TASK REQUIREMENTS —
The output should be exactly the lines from the one containing "(\e_1,...,\e_k)^T$ with each" through the last line of the records, and only those.

|---|

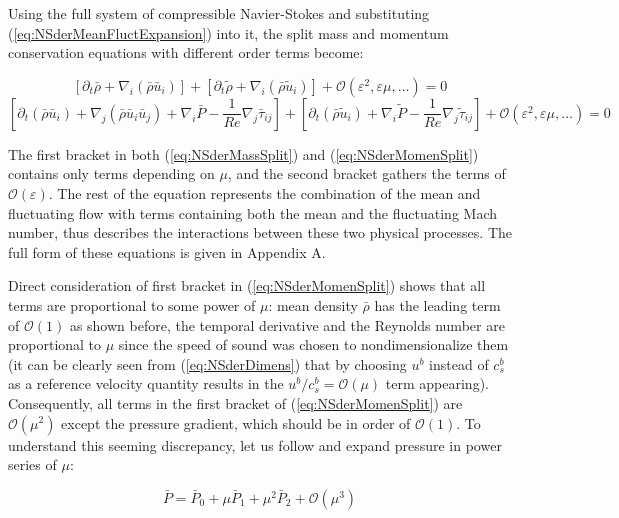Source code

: Using the full system of compressible Navier-Stokes and substituting (\ref{eq:NSderMeanFluctExpansion}) into it, the split mass and momentum conservation equations with different order terms become:

\begin{equation}
\label{eq:NSderMassSplit}
\left[ \partial_t  \bar{\rho} + \nabla_i (\bar{\rho} \bar{u}_i) \right] + \left[ \partial_t  \tilde{\rho} + \nabla_i (\bar{\rho} \tilde{u}_i) \right] + \mathcal{O}(\varepsilon^2, \varepsilon \mu, \dots) = 0
\end{equation}
\begin{equation}
\label{eq:NSderMomenSplit}
\left[ \partial_t  (\bar{\rho} \bar{u}_i) + \nabla_j (\bar{\rho} \bar{u}_i\bar{u}_j) + \nabla_i \bar{P} - \frac{1}{Re} \nabla_j \bar{\tau}_{ij} \right] + \left[ \partial_t (\bar{\rho} \tilde{u}_i) + \nabla_i \tilde{P} - \frac{1}{Re} \nabla_j \tilde{\tau}_{ij} \right] +  \mathcal{O}(\varepsilon^2, \varepsilon \mu, \dots) = 0
\end{equation}

The first bracket in both (\ref{eq:NSderMassSplit}) and (\ref{eq:NSderMomenSplit}) contains only terms depending on $\mu$, and the second bracket gathers the terms of $\mathcal{O}(\varepsilon)$. The rest of the equation represents the combination of the mean and fluctuating flow with terms containing both the mean and the fluctuating Mach number, thus describes the interactions between these two physical processes. The full form of these equations is given in Appendix A.

Direct consideration of first bracket in (\ref{eq:NSderMomenSplit}) shows that all terms are proportional to some power of $\mu$: mean density $\bar{\rho}$ has the leading term of $\mathcal{O}(1)$ as shown before, the temporal derivative and the Reynolds number are proportional to $\mu$ since the speed of sound was chosen to nondimensionalize them (it can be clearly seen from (\ref{eq:NSderDimens}) that by choosing $u^b$ instead of $c_s^b$ as a reference velocity quantity results in the $u^b/c_s^b = \mathcal{O}(\mu)$ term appearing). Consequently, all terms in the first bracket of (\ref{eq:NSderMomenSplit}) are $\mathcal{O}(\mu^2)$ except the pressure gradient, which should be in order of $\mathcal{O}(1)$. To understand this seeming discrepancy, let us follow \cite{Muller99lowmach} and expand pressure in power series of $\mu$:

\begin{equation}
\bar{P} = \bar{P}_0 + \mu \bar{P}_1 + \mu^2 \bar{P}_2 + \mathcal{O}(\mu^3)
\end{equation}

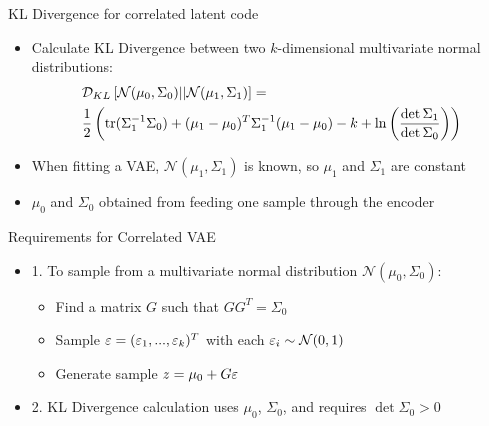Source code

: \documentclass{beamer}
\def \e{\ensuremath \varepsilon}
\def \tr{\ensuremath \text{tr}}
\theoremstyle{definition}
\begin{document}
\begin{frame}{KL Divergence for correlated latent code}
\begin{itemize}
  \item Calculate KL Divergence between two $k$-dimensional multivariate normal distributions:
\begin{align*}
&\mathcal{D}_{KL}\left[\mathcal{N}(\mu_0, \Sigma_0) || \mathcal{N}(\mu_1, \Sigma_1)\right] = \\
&\frac{1}{2} \left(\tr(\Sigma_1^{-1} \Sigma_0) + (\mu_1 - \mu_0)^T \Sigma_1^{-1} (\mu_1 - \mu_0) - k + \ln\left(\frac{\det \Sigma_1}{\det \Sigma_0} \right) \right)
\end{align*}
  \item<2-> When fitting a VAE, $\mathcal{N}(\mu_1, \Sigma_1)$ is known, so $\mu_1$ and $\Sigma_1$ are constant
  \item<2-> $\mu_0$ and $\Sigma_0$ obtained from feeding one sample through the encoder
\end{itemize}
\end{frame}


\begin{frame}{Requirements for Correlated VAE}
\begin{itemize}
  \item 1. To sample from a multivariate normal distribution $\mathcal{N}(\mu_0, \Sigma_0)$:
  \begin{itemize}
    \item Find a matrix $G$ such that $G G^T = \Sigma_0$
    \item Sample $\e = (\e_1,...,\e_k)^T$ with each $\e_i \sim \mathcal{N}(0,1)$
    \item Generate sample $z = \mu_0 + G\e$
  \end{itemize}
\item<2-> 2. KL Divergence calculation uses $\mu_0$, $\Sigma_0$, and requires $\det \Sigma_0 > 0$
\end{itemize}
\end{frame}
\end{document}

|---|

SOLVED PROBLEM —
    \item Sample $\e = (\e_1,...,\e_k)^T$ with each $\e_i \sim \mathcal{N}(0,1)$
    \item Generate sample $z = \mu_0 + G\e$
  \end{itemize}
\item<2-> 2. KL Divergence calculation uses $\mu_0$, $\Sigma_0$, and requires $\det \Sigma_0 > 0$
\end{itemize}
\end{frame}
\end{document}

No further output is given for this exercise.